Currently, monitoring of ecosystems and plant distribution depends on expert knowledge. Trained scientists visit designated areas and record the species that inhabit them.

Using such highly skilled personnel is costly, inefficient, and insufficient because humans cannot cover large areas when sampling.


for that in this tutorial we will identify more precisely if the images of forests and foliage contain invasive hydrangeas or not using a machine learning model


my project is divided into two parts data analysis and machine learning

we start with data analysis

you can download dataset from this link Invasive Species Monitoring | Kaggle

The dataset contains photos taken in a Brazilian national forest. In some of the photos, there is hydrangea, a beautiful invasive species native to Asia. Based on the training images and labels provided, the participant must predict the presence of the invasive species in the test image set.


File descriptions

train.7z - the training set (contains 2295 images).
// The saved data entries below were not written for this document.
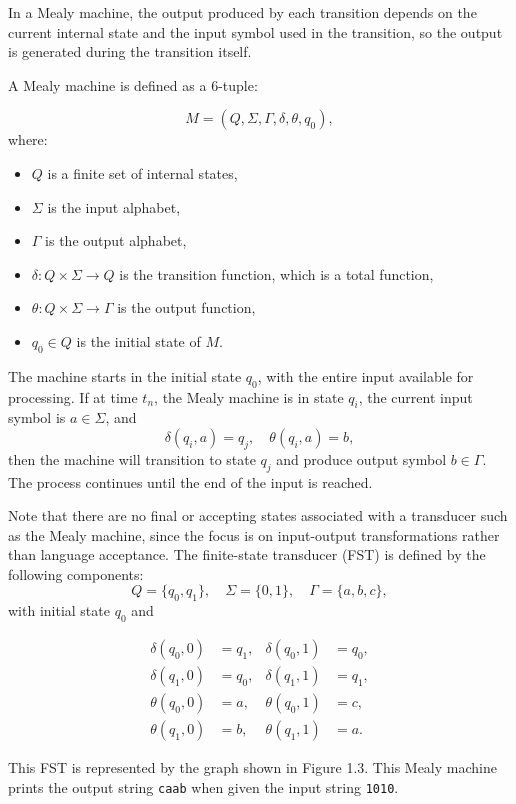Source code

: In a Mealy machine, the output produced by each transition depends on the current internal state and 
the input symbol used in the transition, so the output is generated during the transition itself. 

A Mealy machine is defined as a 6-tuple:

\[
M = (Q, \Sigma, \Gamma, \delta, \theta, q_0),
\]
where:
\begin{itemize}
    \item $Q$ is a finite set of internal states,
    \item $\Sigma$ is the input alphabet,
    \item $\Gamma$ is the output alphabet,
    \item $\delta: Q \times \Sigma \rightarrow Q$ is the transition function, which is a total function,
    \item $\theta: Q \times \Sigma \rightarrow \Gamma$ is the output function,
    \item $q_0 \in Q$ is the initial state of $M$.
\end{itemize}

The machine starts in the initial state $q_0$, with the entire input available for processing. 
If at time $t_n$, the Mealy machine is in state $q_i$, the current input symbol is $a \in \Sigma$, and
\[
\delta(q_i, a) = q_j, \quad \theta(q_i, a) = b,
\]
then the machine will transition to state $q_j$ and produce output symbol $b \in \Gamma$. The process continues until the end of the input is reached.

Note that there are no final or accepting states associated with a transducer such as the Mealy machine, 
since the focus is on input-output transformations rather than language acceptance.
The finite-state transducer (FST) is defined by the following components:
\[
Q = \{q_0, q_1\}, \quad \Sigma = \{0,1\}, \quad \Gamma = \{a, b, c\},
\]
with initial state \( q_0 \) and

\[
\begin{aligned}
\delta(q_0, 0) &= q_1, & \delta(q_0, 1) &= q_0, \\
\delta(q_1, 0) &= q_0, & \delta(q_1, 1) &= q_1, \\
\theta(q_0, 0) &= a, & \theta(q_0, 1) &= c, \\
\theta(q_1, 0) &= b, & \theta(q_1, 1) &= a.
\end{aligned}
\]

This FST is represented by the graph shown in Figure 1.3. 
This Mealy machine prints the output string \texttt{caab} when given the input string \texttt{1010}.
train_labels.csv - the correct labels for the training set.

test.7z - the test set (contains 1531 images), ready to be labeled by your algorithm.

sample_submission.csv - a sample submission file in the correct format.


Data fields

name - name of the sample image file (numbers)

invasive - probability that the image contains an invasive species. A probability of 1 means that the species is present.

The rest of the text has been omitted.